A la recherche de New Babylon, Dominique Scali, édition Libretto, 2016, p. 40-41.

Avec ce cadre bien planté, un prologue à la hauteur de la quatrième de couverture, on s’attendait à une excellente lecture. Malheureusement, la qualité ne tient pas sur la longueur, malgré quelques fulgurances notre intérêt a chuté à plusieurs reprises au cours de la lecture.

La plume au rendez-vous…

L’univers qu’elle crée ici n’emprunte en rien aux genres de l’imaginaire, au contraire des Marins ne savent pas nager qu’y s’inspirait clairement de la légendaire ile d’Ys. Ici donc, on ne retrouvera pas le langage poétique, la langue recherchée qu’on avait appréciée dans son second roman. La langue est ici plus classique, la poésie du texte se construit le plus souvent à l’échelle du paragraphe, par son rythme et par l’art de la chute que Scali maitrise à la perfection, plus qu’à l’échelle de la phrase et du mot même, comme c’était le cas dans Les Marins ne savent pas nager. Deux styles différents, l’un plus onirique et mélancolique, l’autre plus crue et espiègle.
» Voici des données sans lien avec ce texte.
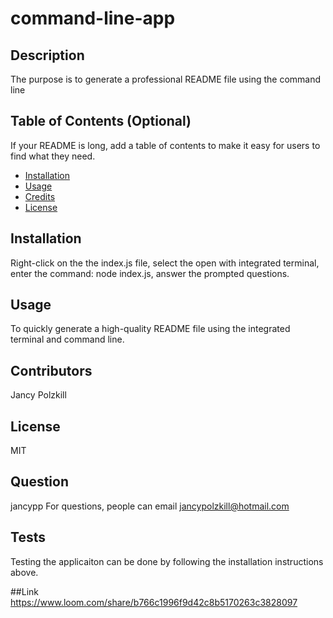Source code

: # command-line-app

  ## Description
  The purpose is to generate a professional README file using the command line
  
  ## Table of Contents (Optional)
  
  If your README is long, add a table of contents to make it easy for users to find what they need.
  
  - [Installation](#installation)
  - [Usage](#usage)
  - [Credits](#credits)
  - [License](#license)
  
  ## Installation
  Right-click on the the index.js file, select the open with integrated terminal, enter the command: node index.js, answer the prompted questions.
  
  ## Usage
  To quickly generate a high-quality README file using the integrated terminal and command line.
  
  ## Contributors
  Jancy Polzkill

  
  ## License
MIT  
  
  ## Question
 jancypp
 For questions, people can email jancypolzkill@hotmail.com

  ## Tests
  Testing the applicaiton can be done by following the installation instructions above.

  ##Link
  https://www.loom.com/share/b766c1996f9d42c8b5170263c3828097
  

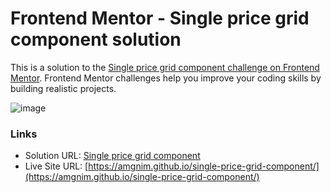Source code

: # Frontend Mentor - Single price grid component solution

This is a solution to the [Single price grid component challenge on Frontend Mentor](https://www.frontendmentor.io/challenges/single-price-grid-component-5ce41129d0ff452fec5abbbc). Frontend Mentor challenges help you improve your coding skills by building realistic projects.

![image](https://github.com/amgnim/single-price-grid-component/assets/39149192/4a75e31d-7a76-47ea-bfc4-8434c9466d06)

### Links

- Solution URL: [Single price grid component](https://www.frontendmentor.io/)
- Live Site URL: [https://amgnim.github.io/single-price-grid-component/](https://amgnim.github.io/single-price-grid-component/)
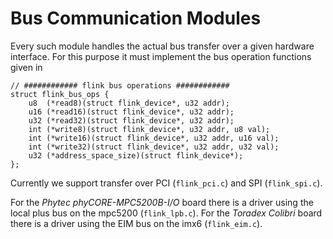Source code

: # Bus Communication Modules
Every such module handles the actual bus transfer over a given hardware interface. For this purpose it must implement the bus operation functions given in 


    // ############ flink bus operations ############
    struct flink_bus_ops {
        u8  (*read8)(struct flink_device*, u32 addr);
        u16 (*read16)(struct flink_device*, u32 addr);
        u32 (*read32)(struct flink_device*, u32 addr);
        int (*write8)(struct flink_device*, u32 addr, u8 val);
        int (*write16)(struct flink_device*, u32 addr, u16 val);
        int (*write32)(struct flink_device*, u32 addr, u32 val);
        u32 (*address_space_size)(struct flink_device*);
    };

Currently we support transfer over PCI (`flink_pci.c`) and SPI (`flink_spi.c`).

For the *Phytec phyCORE-MPC5200B-I/O* board there is a driver using the local plus bus on the mpc5200 (`flink_lpb.c`).
For the *Toradex Colibri* board there is a driver using the EIM bus on the imx6 (`flink_eim.c`).
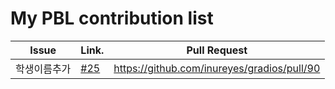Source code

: My PBL contribution list
========================

| Issue                    | Link.   | Pull Request |
|--------------------------|---------|--------------|
|학생이름추가     | [#25](https://github.com/inureyes/gradios/issues/25) | https://github.com/inureyes/gradios/pull/90|

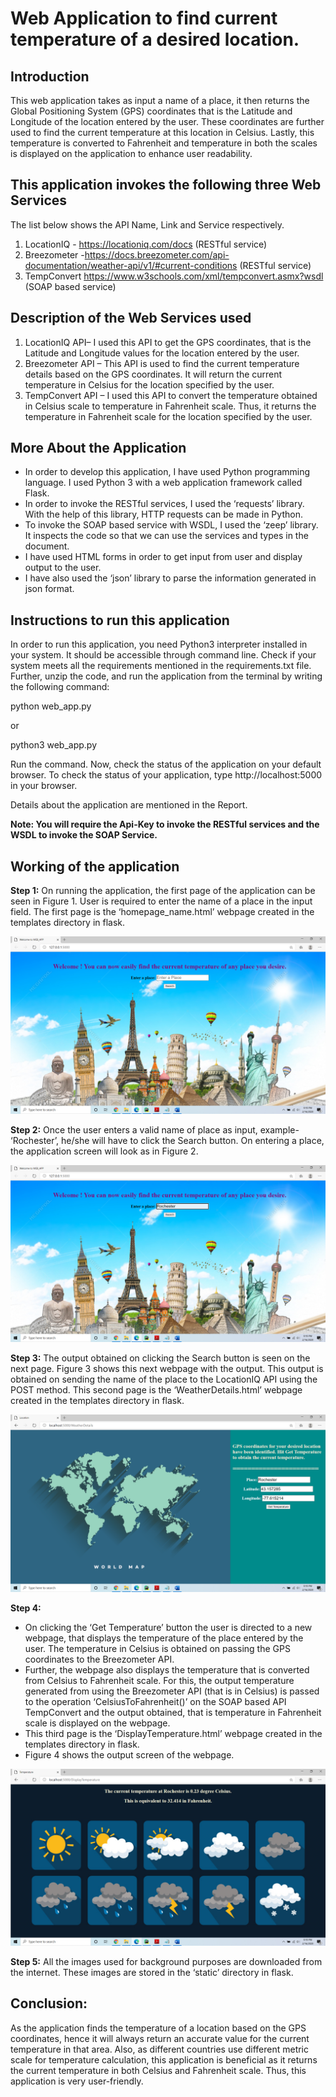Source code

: # Web Application to find current temperature of a desired location.

## Introduction

This web application takes as input a name of a place, it then returns the Global Positioning System (GPS) coordinates that is the Latitude and Longitude of the location entered by the user. These coordinates are further used to find the current temperature at this location in Celsius. Lastly, this temperature is converted to Fahrenheit and temperature in both the scales is displayed on the application to enhance user readability.

## This application invokes the following three Web Services

The list below shows the API Name, Link	and Service respectively.
1. LocationIQ - https://locationiq.com/docs (RESTful service)
2. Breezometer -https://docs.breezometer.com/api-documentation/weather-api/v1/#current-conditions (RESTful service)
3. TempConvert	https://www.w3schools.com/xml/tempconvert.asmx?wsdl (SOAP based service)

## Description of the Web Services used
1.	LocationIQ API– I used this API to get the GPS coordinates, that is the Latitude and Longitude values for the location entered by the user.
2.	Breezometer API – This API is used to find the current temperature details based on the GPS
coordinates. It will return the current temperature in Celsius for the location specified by the user.
3.	TempConvert API – I used this API to convert the temperature obtained in Celsius scale to temperature in Fahrenheit scale. Thus, it returns the temperature in Fahrenheit scale for the location specified by the user.

## More About the Application
* In order to develop this application, I have used Python programming language. I used Python 3 with a web application framework called Flask.
*	In order to invoke the RESTful services, I used the ‘requests’ library. With the help of this library, HTTP requests can be made in Python.
*	To invoke the SOAP based service with WSDL, I used the ‘zeep’ library. It inspects the code so that we can use the services and types in the document.
*	I have used HTML forms in order to get input from user and display output to the user.
*	I have also used the ‘json’ library to parse the information generated in json format.

## Instructions to run this application

In order to run this application, you need Python3 interpreter installed in your system. 
It should be accessible through command line. 
Check if your system meets all the requirements mentioned in the requirements.txt file.
Further, unzip the code, and run the application from the terminal by writing the following command:

python web_app.py 

 or 

python3 web_app.py

Run the command. Now, check the status of the application on your default browser.
To check the status of your application, type http://localhost:5000 in your browser.

Details about the application are mentioned in the Report.

**Note: You will require the Api-Key to invoke the RESTful services and the WSDL to invoke the SOAP Service.**

## Working of the application

**Step 1:**
On running the application, the first page of the application can be seen in Figure 1. User is required to enter the name of a place in the input field. The first page is the ‘homepage_name.html’ webpage created in the templates directory in flask.

![Figure 1](https://github.com/AnkitaKhadsare95/Web-Applications/blob/main/Temperature_Detection/images/Figure%201.png?raw=true)
 
**Step 2:**
Once the user enters a valid name of place as input, example- ‘Rochester’, he/she will have to click the Search button. On entering a place, the application screen will look as in Figure 2.

![Figure 2](https://github.com/AnkitaKhadsare95/Web-Applications/blob/main/Temperature_Detection/images/Figure%202.png?raw=true)
 
**Step 3:**
The output obtained on clicking the Search button is seen on the next page. Figure 3 shows this next webpage with the output. This output is obtained on sending the name of the place to the LocationIQ API using the POST method. This second page is the ‘WeatherDetails.html’ webpage created in the templates directory in flask.

![Figure 3](https://github.com/AnkitaKhadsare95/Web-Applications/blob/main/Temperature_Detection/images/Figure%203.png?raw=true)
 
**Step 4:**
* On clicking the ‘Get Temperature’ button the user is directed to a new webpage, that displays the temperature of the place entered by the user. The temperature in Celsius is obtained on passing the GPS coordinates to the Breezometer API.
* Further, the webpage also displays the temperature that is converted from Celsius to Fahrenheit scale. For this, the output temperature generated from using the Breezometer API (that is in Celsius) is passed to the operation ‘CelsiusToFahrenheit()’ on the SOAP based API TempConvert and the output obtained, that is temperature in Fahrenheit scale is displayed on the webpage.
* This third page is the ‘DisplayTemperature.html’ webpage created in the templates directory in flask.
* Figure 4 shows the output screen of the webpage.

![Figure 4](https://github.com/AnkitaKhadsare95/Web-Applications/blob/main/Temperature_Detection/images/Figure%204.png?raw=true)

**Step 5:**
All the images used for background purposes are downloaded from the internet. These images are stored in the ‘static’ directory in flask.
 
## Conclusion:
As the application finds the temperature of a location based on the GPS coordinates, hence it will always return an accurate value for the current temperature in that area. Also, as different countries use different metric scale for temperature calculation, this application is beneficial as it returns the current temperature in both Celsius and Fahrenheit scale. Thus, this application is very user-friendly.
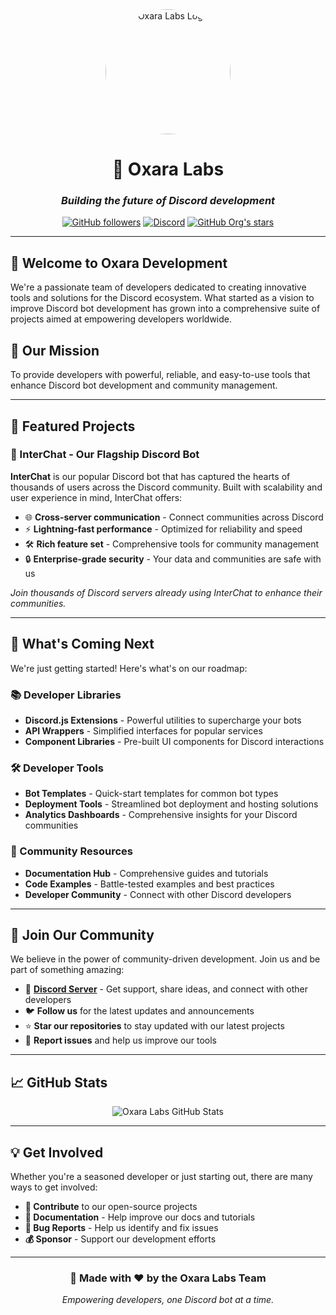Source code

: <div align="center">
  <img src="https://avatars.githubusercontent.com/u/111525497?s=400&u=951889ca80de8c9c9452fc676a88ade461de2d5f&v=4" alt="Oxara Labs Logo" width="200" height="200" style="border-radius: 50%;">
  
  # 🚀 Oxara Labs
  
  ### *Building the future of Discord development*
  
  [![GitHub followers](https://img.shields.io/github/followers/oxaralabs?style=social)](https://github.com/oxaralabs)
  [![Discord](https://img.shields.io/badge/Discord-Community-7289da?style=flat-square&logo=discord&logoColor=white)](https://discord.gg/interchat)
  [![GitHub Org's stars](https://img.shields.io/github/stars/oxaralabs?style=social)](https://github.com/oxaralabs)
</div>

---

## 👋 Welcome to Oxara Development

We're a passionate team of developers dedicated to creating innovative tools and solutions for the Discord ecosystem. What started as a vision to improve Discord bot development has grown into a comprehensive suite of projects aimed at empowering developers worldwide.

## 🎯 Our Mission

To provide developers with powerful, reliable, and easy-to-use tools that enhance Discord bot development and community management.

---

## 🌟 Featured Projects

### 🤖 InterChat - Our Flagship Discord Bot

**InterChat** is our popular Discord bot that has captured the hearts of thousands of users across the Discord community. Built with scalability and user experience in mind, InterChat offers:

- 🌐 **Cross-server communication** - Connect communities across Discord
- ⚡ **Lightning-fast performance** - Optimized for reliability and speed  
- 🛠️ **Rich feature set** - Comprehensive tools for community management
- 🔒 **Enterprise-grade security** - Your data and communities are safe with us

*Join thousands of Discord servers already using InterChat to enhance their communities.*

---

## 🔮 What's Coming Next

We're just getting started! Here's what's on our roadmap:

### 📚 Developer Libraries
- **Discord.js Extensions** - Powerful utilities to supercharge your bots
- **API Wrappers** - Simplified interfaces for popular services
- **Component Libraries** - Pre-built UI components for Discord interactions

### 🛠️ Developer Tools
- **Bot Templates** - Quick-start templates for common bot types
- **Deployment Tools** - Streamlined bot deployment and hosting solutions
- **Analytics Dashboards** - Comprehensive insights for your Discord communities

### 🎨 Community Resources
- **Documentation Hub** - Comprehensive guides and tutorials
- **Code Examples** - Battle-tested examples and best practices
- **Developer Community** - Connect with other Discord developers

---

## 🤝 Join Our Community

We believe in the power of community-driven development. Join us and be part of something amazing:

- 💬 **[Discord Server](https://discord.gg/interchat)** - Get support, share ideas, and connect with other developers
- 🐦 **Follow us** for the latest updates and announcements
- ⭐ **Star our repositories** to stay updated with our latest projects
- 🐛 **Report issues** and help us improve our tools

---

## 📈 GitHub Stats

<div align="center">
  <img src="https://github-readme-stats.vercel.app/api?username=oxaralabs&show_icons=true&theme=radical&hide_border=true" alt="Oxara Labs GitHub Stats" />
</div>

---

## 💡 Get Involved

Whether you're a seasoned developer or just starting out, there are many ways to get involved:

- **🔧 Contribute** to our open-source projects
- **📝 Documentation** - Help improve our docs and tutorials
- **🐞 Bug Reports** - Help us identify and fix issues
- **💰 Sponsor** - Support our development efforts

---

<div align="center">
  <h3>🌟 Made with ❤️ by the Oxara Labs Team</h3>
  
  *Empowering developers, one Discord bot at a time.*
</div>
« Au cours de sa vie, Charles Teasdale avait échappé à la pendaison à neuf reprises. Et puis un jour, il en eut assez et se pendit lui-même. »

A la recherche de New Babylon, Dominique Scali, édition Libretto, 2016, p. 31.

Dominique Scali ponctue son texte de répliques dignes des meilleurs dialogues des films de Leone. Certains font mouche, d’autres moins mais toujours est-il qu’on s’est demandé au début si elle les avait inventés ou bien tirés d’un film (et nos copilotes de lecture aussi d’ailleurs !), preuve que c’est souvent percutant.

Mais des personnages aux abonnés absents

Enfin si l’on devait déceler dans A la recherche de New Babylon les prémices des Marins ne savent pas nager, on dirait qu’on y retrouve le gout de Dominique Scali pour les fresques humaines. Entre un pyromane hors-la-loi pendu dix fois, une femme que l’on dit s’être marié trente fois, un mythomane aux cent meurtres et un révérend tout ce qu’il y a de moins chrétien, les personnages sont nombreux et haut en couleur. Leurs destins s’entremêlent, on apprend avec plaisir de leurs passés à travers les bons dans le temps habilement réalisés par l’autrice. Les allers-retours dans le temps sont fluides, on en verrait presque les cartons d’intertitre nous indiquant l’année entre chaque scène.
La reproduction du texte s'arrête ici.